Here is one way to get something on the page, to show the current URL. This is not the proper approach, but it will give some visible change to start with.

These steps will start with the hello world example mentioned above, and modify it to inject some text on the web page.

get original files

  1. Save the extension file locally on your computer.
  2. Renaming the XPI file to starter.zip
  3. Copy out the contents of starter.zip into a new folder "showUrl", so you can edit the files.
  4. Open browserOverlay.js in a text editor ( in showUrl/content/ )

insert new code

  1. The menu item Tools | Hello World: | Hello World! will trigger this method:

     XULSchoolChrome.BrowserOverlay = { /** * Says 'Hello' to the user.  */ sayHello: function(aEvent) { // code starts here. 
  2. Add this code to he "sayHello" function

     sayHello: function(aEvent) { try { // gBrowser is a global value var document = gBrowser.contentDocument; 
     var doc_bodies = document.getElementsByTagName('body'); var doc_body = doc_bodies[0]; var first_element = doc_body.firstChild; var url_div = gBrowser.contentDocument.createElement('div'); url_div.id = 'added-by-firefox-extension'; url_div.innerHTML = document.URL; // add the url at the top of the document body doc_body.insertBefore( url_div, first_element ); // add the url at the end of the document body doc_body.appendChild( url_div ); } catch(e) { alert(e); }
  3. compress the contents of showUrl

  4. change the extension of the zip file to xpi
  5. drag and drop the xpi file onto firefox
  6. navigate to a web page
  7. open menu item Tools | Hello World! | Hello World!
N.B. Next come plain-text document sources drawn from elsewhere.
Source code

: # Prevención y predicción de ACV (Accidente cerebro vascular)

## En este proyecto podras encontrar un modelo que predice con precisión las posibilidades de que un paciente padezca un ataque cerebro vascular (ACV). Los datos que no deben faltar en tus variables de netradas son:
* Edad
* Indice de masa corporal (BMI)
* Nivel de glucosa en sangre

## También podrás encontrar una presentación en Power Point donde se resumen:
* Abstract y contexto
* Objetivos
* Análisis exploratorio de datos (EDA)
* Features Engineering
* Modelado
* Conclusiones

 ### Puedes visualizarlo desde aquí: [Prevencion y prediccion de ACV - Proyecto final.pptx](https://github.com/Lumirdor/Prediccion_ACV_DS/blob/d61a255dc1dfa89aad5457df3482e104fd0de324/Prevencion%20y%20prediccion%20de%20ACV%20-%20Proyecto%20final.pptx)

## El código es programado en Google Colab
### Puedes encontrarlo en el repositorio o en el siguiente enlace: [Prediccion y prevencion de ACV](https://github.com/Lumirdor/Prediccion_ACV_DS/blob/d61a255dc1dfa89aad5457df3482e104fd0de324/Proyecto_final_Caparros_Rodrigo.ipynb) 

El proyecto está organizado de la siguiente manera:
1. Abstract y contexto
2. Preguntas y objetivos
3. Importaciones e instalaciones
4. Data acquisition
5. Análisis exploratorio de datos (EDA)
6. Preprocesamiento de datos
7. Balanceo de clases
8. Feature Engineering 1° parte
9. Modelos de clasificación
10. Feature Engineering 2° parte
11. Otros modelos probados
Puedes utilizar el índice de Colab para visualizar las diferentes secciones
For me, the main pain point was figuring out how to use gBrowser to get at the web page.

You are looking for an existing Firefox add-on called Greasemonkey (very popular among java script geeks). It enables you to change the content of webpage dynamically via java script through userscripts .

There are lots of user scripts already available at http://userscripts.org/ for your purpose. Learn from them and modify it for your use.

Your question is overly broad. There's a number of steps you need to make in order to start developing a Firefox extension. There's plenty of documentation and examples to get you started here: https://developer.mozilla.org/en/extensions

You should learn XUL (and XBL with binding ) to append XUL-DOM-Nodes. You should not append HTML-Nodes to the HTML-document. See the Extensions-section on how to build an extension.

You can do something like this:

Start with two hide div: the first one will have a js condition (onChange, for example) that will be written with the URL of the site (after the js load). Then the js change the innerHTML (or only the class, if you use a css for make visible a label) that will contain the value of the first div.